1. To each individual believer. In nature there are degrees of life. So in grace — one lives at a "dying rate," another lives happily, energetically, zealously: faith is lively, prayer fervent, labour great, hope strong. Let no one be content with bare spiritual existence; in Jesus there is a blessed fulness and freeness, and you may receive grace upon grace.

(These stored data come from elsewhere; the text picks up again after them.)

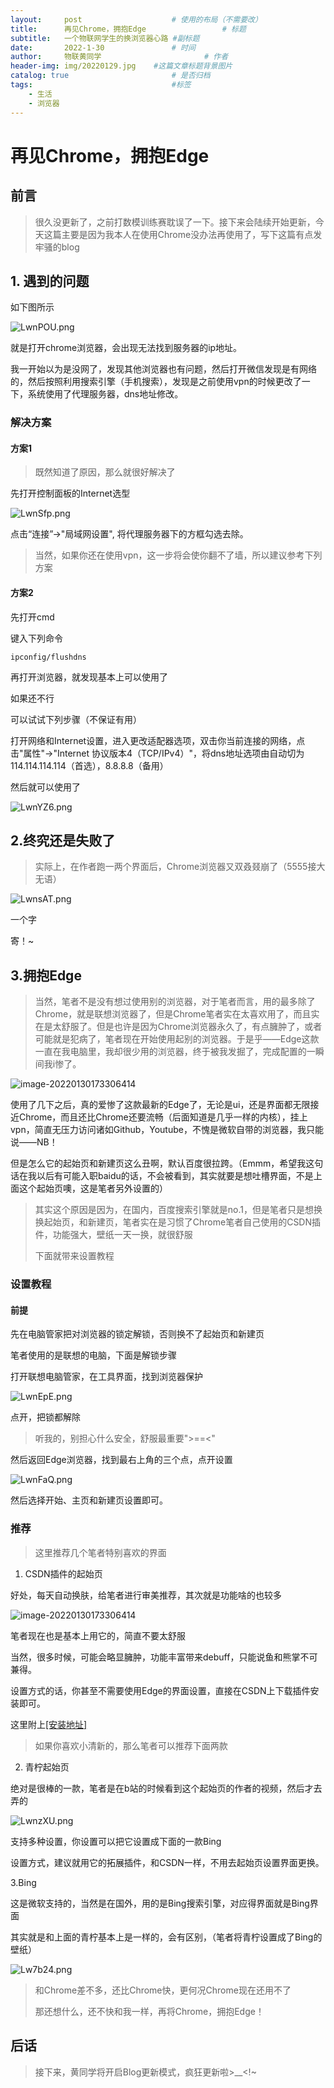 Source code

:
 ```yaml
---
layout:     post   				    # 使用的布局（不需要改）
title:      再见Chrome，拥抱Edge 				# 标题 
subtitle:   一个物联网学生的换浏览器心路 #副标题
date:       2022-1-30 				# 时间
author:     物联黄同学 						# 作者
header-img: img/20220129.jpg 	#这篇文章标题背景图片
catalog: true 						# 是否归档
tags:								#标签
    - 生活
    - 浏览器
---
```

# 再见Chrome，拥抱Edge

## 前言

> 很久没更新了，之前打数模训练赛耽误了一下。接下来会陆续开始更新，今天这篇主要是因为我本人在使用Chrome没办法再使用了，写下这篇有点发牢骚的blog



## 1. 遇到的问题

如下图所示

![LwnPOU.png](https://s6.jpg.cm/2022/01/30/LwnPOU.png)

就是打开chrome浏览器，会出现无法找到服务器的ip地址。

我一开始以为是没网了，发现其他浏览器也有问题，然后打开微信发现是有网络的，然后按照利用搜索引擎（手机搜索），发现是之前使用vpn的时候更改了一下，系统使用了代理服务器，dns地址修改。

### 解决方案

#### 方案1

> 既然知道了原因，那么就很好解决了

先打开控制面板的Internet选型

![LwnSfp.png](https://s6.jpg.cm/2022/01/30/LwnSfp.png)

点击“连接”->"局域网设置", 将代理服务器下的方框勾选去除。

> 当然，如果你还在使用vpn，这一步将会使你翻不了墙，所以建议参考下列方案

#### 方案2

先打开cmd

键入下列命令

```
ipconfig/flushdns
```

再打开浏览器，就发现基本上可以使用了

如果还不行

可以试试下列步骤（不保证有用）

打开网络和Internet设置，进入更改适配器选项，双击你当前连接的网络，点击"属性"->"Internet 协议版本4（TCP/IPv4）"，将dns地址选项由自动切为 114.114.114.114（首选），8.8.8.8（备用）

然后就可以使用了

![LwnYZ6.png](https://s6.jpg.cm/2022/01/30/LwnYZ6.png)



## 2.终究还是失败了

> 实际上，在作者跑一两个界面后，Chrome浏览器又双叒叕崩了（5555接大无语）

![LwnsAT.png](https://s6.jpg.cm/2022/01/30/LwnsAT.png)

一个字

寄！~



## 3.拥抱Edge

> 当然，笔者不是没有想过使用别的浏览器，对于笔者而言，用的最多除了Chrome，就是联想浏览器了，但是Chrome笔者实在太喜欢用了，而且实在是太舒服了。但是也许是因为Chrome浏览器永久了，有点臃肿了，或者可能就是犯病了，笔者现在开始使用起别的浏览器。于是乎——Edge这款一直在我电脑里，我却很少用的浏览器，终于被我发掘了，完成配置的一瞬间我i惨了。

![image-20220130173306414](C:\Users\86152\AppData\Roaming\Typora\typora-user-images\image-20220130173306414.png)

使用了几下之后，真的爱惨了这款最新的Edge了，无论是ui，还是界面都无限接近Chrome，而且还比Chrome还要流畅（后面知道是几乎一样的内核），挂上vpn，简直无压力访问诸如Github，Youtube，不愧是微软自带的浏览器，我只能说——NB！

但是怎么它的起始页和新建页这么丑啊，默认百度很拉跨。（Emmm，希望我这句话在我以后有可能入职baidu的话，不会被看到，其实就要是想吐槽界面，不是上面这个起始页噢，这是笔者另外设置的）

> 其实这个原因是因为，在国内，百度搜索引擎就是no.1，但是笔者只是想换换起始页，和新建页，笔者实在是习惯了Chrome笔者自己使用的CSDN插件，功能强大，壁纸一天一换，就很舒服
>
> 下面就带来设置教程

### 设置教程

#### 前提

先在电脑管家把对浏览器的锁定解锁，否则换不了起始页和新建页

笔者使用的是联想的电脑，下面是解锁步骤

打开联想电脑管家，在工具界面，找到浏览器保护

![LwnEpE.png](https://s6.jpg.cm/2022/01/30/LwnEpE.png)



点开，把锁都解除

> 听我的，别担心什么安全，舒服最重要">==<"

然后返回Edge浏览器，找到最右上角的三个点，点开设置

![LwnFaQ.png](https://s6.jpg.cm/2022/01/30/LwnFaQ.png)

然后选择开始、主页和新建页设置即可。

### 推荐

> 这里推荐几个笔者特别喜欢的界面

1. CSDN插件的起始页

好处，每天自动换肤，给笔者进行审美推荐，其次就是功能啥的也较多

![image-20220130173306414](C:\Users\86152\AppData\Roaming\Typora\typora-user-images\image-20220130173306414.png)

笔者现在也是基本上用它的，简直不要太舒服

当然，很多时候，可能会略显臃肿，功能丰富带来debuff，只能说鱼和熊掌不可兼得。

设置方式的话，你甚至不需要使用Edge的界面设置，直接在CSDN上下载插件安装即可。

这里附上[[安装地址]](https://plugin.csdn.net/?utm_source=toolbar&spm=1000.2115.3001.6135)

> 如果你喜欢小清新的，那么笔者可以推荐下面两款

2. 青柠起始页

绝对是很棒的一款，笔者是在b站的时候看到这个起始页的作者的视频，然后才去弄的

![LwnzXU.png](https://s6.jpg.cm/2022/01/30/LwnzXU.png)



支持多种设置，你设置可以把它设置成下面的一款Bing

设置方式，建议就用它的拓展插件，和CSDN一样，不用去起始页设置界面更换。





3.Bing

这是微软支持的，当然是在国外，用的是Bing搜索引擎，对应得界面就是Bing界面

其实就是和上面的青柠基本上是一样的，会有区别，（笔者将青柠设置成了Bing的壁纸）

![Lw7b24.png](https://s6.jpg.cm/2022/01/30/Lw7b24.png)





> 和Chrome差不多，还比Chrome快，更何况Chrome现在还用不了
>
> 那还想什么，还不快和我一样，再将Chrome，拥抱Edge！



## 后话

> 接下来，黄同学将开启Blog更新模式，疯狂更新啦>__<!~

2. To the flock of Christ collectively.

3. To the blessedness of life eternal. It will exceed all present enjoyment.

(Congregational Pulpit.)

If ever sunlit, sail-crowded sea, under blue heaven flecked with wind-chased white, filled your soul as with a new gift of life, think what sense of existence must be yours, if He whose thought has but fringed its garment with the outburst of such a show, take His abode with you, and while thinking the gladness of a God inside your being, let you know and feel that He is carrying you as a Father in His bosom.

(G. Macdonald, LL. D.)

Edwin, the Prince of Northumbria, gathered together his barons into a banqueting hall to deliberate together as to the desirability of relinquishing the old idolatry and accepting the new religion urged on their acceptance by the missionaries of the Cross. One and another spoke; presently a hoary-headed warrior stood up and said, "Perhaps you recollect, O king, a thing which sometimes happens in winter days, when you are seated at table with your captains and your men-at-arms, while a good fire is burning, and your hall is comfortably warm, but it rains, snows, and blows outside. A little bird comes in and crosses the hall with a dash, entering by one door and going out by the other. The instant of this crossing is for it full of delight. It feels neither the rain nor the storm. But that instant is brief. The bird flies out in the twinkling of an eye, and from winter it passes into winter. Such appears to me the life of man upon the earth, and its duration for a moment, compared with the length of the time which precedes and that which follows it. This time is dark and uncomfortable for us. It tortures us by the impossibility of our knowing it. If, then, the new doctrine can teach us anything in any degree certain, it deserves that we should follow it." Well said, hoary-headed warrior! And the old chronicles add that the new religion was voted amid the acclamation of the assembly.

(J. C. Jones, D. D.)

He came that grace might be abundant; and so it is. As the dews in the morning, in the warm summer, so are the actual graces of God that penetrate day by day the longing, thirsting soul. They are hidden; we cannot see them; but we know that they are, and if they are hidden they are only like Nature. There are spots in the world that are most beautiful — morning by morning, night by night — though you and I, in the toil of our life, may never gaze upon them. There are quiet valleys, long stretches of sea, open expanses of heaven, myriads of twinkling stars, dazzling splendours of worlds of ice — glories which, as they stretch away unseen, unpeopled, in God's vast creation, seem to be wasted; but the angels are gazing at them, and they are but a parable of grace. Grace is hidden, but grace is real.